* _INFORMATION_
>>>
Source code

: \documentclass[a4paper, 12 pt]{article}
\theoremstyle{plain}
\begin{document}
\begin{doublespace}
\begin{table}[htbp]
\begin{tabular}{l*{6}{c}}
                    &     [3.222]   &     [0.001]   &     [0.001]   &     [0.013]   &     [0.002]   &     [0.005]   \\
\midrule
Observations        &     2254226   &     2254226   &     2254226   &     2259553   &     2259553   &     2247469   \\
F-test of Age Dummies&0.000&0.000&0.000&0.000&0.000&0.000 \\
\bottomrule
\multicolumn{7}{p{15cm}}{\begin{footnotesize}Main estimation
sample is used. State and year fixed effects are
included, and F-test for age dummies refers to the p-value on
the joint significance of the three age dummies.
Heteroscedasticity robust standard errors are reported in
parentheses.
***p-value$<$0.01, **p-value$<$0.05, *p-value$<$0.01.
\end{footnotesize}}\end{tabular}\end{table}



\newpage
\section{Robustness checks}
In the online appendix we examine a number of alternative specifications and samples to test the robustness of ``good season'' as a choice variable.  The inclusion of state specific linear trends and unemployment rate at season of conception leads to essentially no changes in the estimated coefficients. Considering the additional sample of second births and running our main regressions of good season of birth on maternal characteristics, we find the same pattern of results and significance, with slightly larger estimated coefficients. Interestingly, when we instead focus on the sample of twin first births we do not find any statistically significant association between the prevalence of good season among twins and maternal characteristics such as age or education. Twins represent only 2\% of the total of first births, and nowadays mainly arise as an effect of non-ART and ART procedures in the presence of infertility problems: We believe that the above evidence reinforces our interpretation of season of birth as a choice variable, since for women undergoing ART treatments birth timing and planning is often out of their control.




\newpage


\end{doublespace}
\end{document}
<<<
>>>
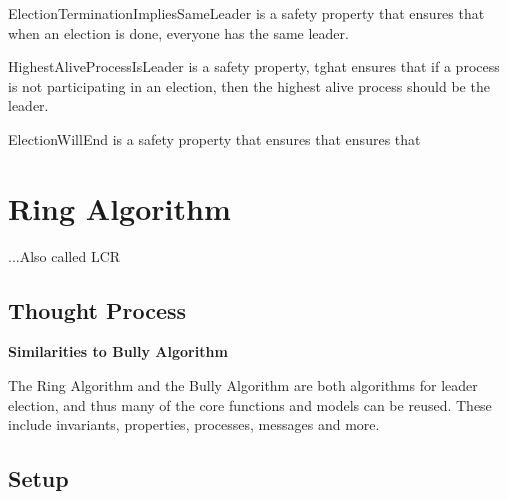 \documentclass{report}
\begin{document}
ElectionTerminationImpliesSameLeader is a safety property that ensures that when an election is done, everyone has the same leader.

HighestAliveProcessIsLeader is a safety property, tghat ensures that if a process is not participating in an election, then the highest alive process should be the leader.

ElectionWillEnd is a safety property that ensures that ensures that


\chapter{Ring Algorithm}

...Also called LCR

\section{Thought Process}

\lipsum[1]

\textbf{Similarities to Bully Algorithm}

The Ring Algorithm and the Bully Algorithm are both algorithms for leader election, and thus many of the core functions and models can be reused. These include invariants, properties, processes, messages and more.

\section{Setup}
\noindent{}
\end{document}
<<<
* _ASSIGNMENT_
When a line in the material includes the word "Bully", copy it out.

* _RESPONSE TO THE EXERCISE_
\textbf{Similarities to Bully Algorithm}
The Ring Algorithm and the Bully Algorithm are both algorithms for leader election, and thus many of the core functions and models can be reused. These include invariants, properties, processes, messages and more.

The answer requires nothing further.